The McLaren customer agreement comes gift-wrapped with an engineer(s) scheduled to arrive from England on Dec. 14th. Stallings’ longtime engineer, John Ward, team manager Terry Wilbert and Fogarty will go through the car on Dec. 15, as well as pour a seat mold for Fogarty. The team’s first test is scheduled for Dec. 16 at MotorSport Ranch.

“The agreement we have with McLaren, protecting their brand and technology…there’s aspects of the car we can’t get full knowledge of,” Stallings said. “There’s little we can do to the car, a fairly low percentage of engineering changes. We can focus on the attitude of the car _ the brakes, shocks, camber, caster and springs _ really only fine-tuning what’s already available on the car.

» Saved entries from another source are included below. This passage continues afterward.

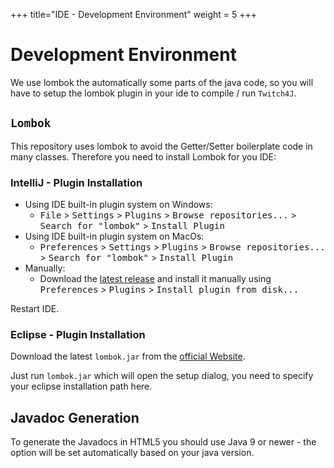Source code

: +++
title="IDE - Development Environment"
weight = 5
+++

# Development Environment

We use lombok the automatically some parts of the java code, so you will have to setup the lombok plugin in your ide to compile / run `Twitch4J`.

## `Lombok`
This repository uses lombok to avoid the Getter/Setter boilerplate code in many classes.
Therefore you need to install Lombok for you IDE:

### IntelliJ - Plugin Installation

- Using IDE built-in plugin system on Windows:
  - <kbd>File</kbd> > <kbd>Settings</kbd> > <kbd>Plugins</kbd> > <kbd>Browse repositories...</kbd> > <kbd>Search for "lombok"</kbd> > <kbd>Install Plugin</kbd>
- Using IDE built-in plugin system on MacOs:
  - <kbd>Preferences</kbd> > <kbd>Settings</kbd> > <kbd>Plugins</kbd> > <kbd>Browse repositories...</kbd> > <kbd>Search for "lombok"</kbd> > <kbd>Install Plugin</kbd>
- Manually:
  - Download the [latest release](https://github.com/mplushnikov/lombok-intellij-plugin/releases/latest) and install it manually using <kbd>Preferences</kbd> > <kbd>Plugins</kbd> > <kbd>Install plugin from disk...</kbd>

Restart IDE.

### Eclipse - Plugin Installation

Download the latest `lombok.jar` from the [official Website](https://projectlombok.org/download.html).

Just run `lombok.jar` which will open the setup dialog, you need to specify your eclipse installation path here.

## Javadoc Generation

To generate the Javadocs in HTML5 you should use Java 9 or newer - the option will be set automatically based on your java version.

We get only a glimpse of what’s going on in how the car’s making power. A McLaren engineer plugs in and downloads the information and once it’s out we work with the guy. We don’t see what’s going on in the guts of the motor.

“The great thing about this car…we won’t have to teach the car anything; we have to teach ourselves about the car. With the Genesis, we had to teach the car how to go fast. So it’s (the McLaren) more a one-way transaction. I anticipate we’ll go to Sebring (Fla.) in January for a couple of days of testing on a different kind of track and there will probably be a test in February the series will run at COTA in advance of the race there (in March). That will be a real good test for us because all of our competitors will be on the track and we’ll be able to get a much better sense of how we’re doing.”

| Senior Writer, RacinToday.com Friday, December 4 2015
No Comment

Comments are closed.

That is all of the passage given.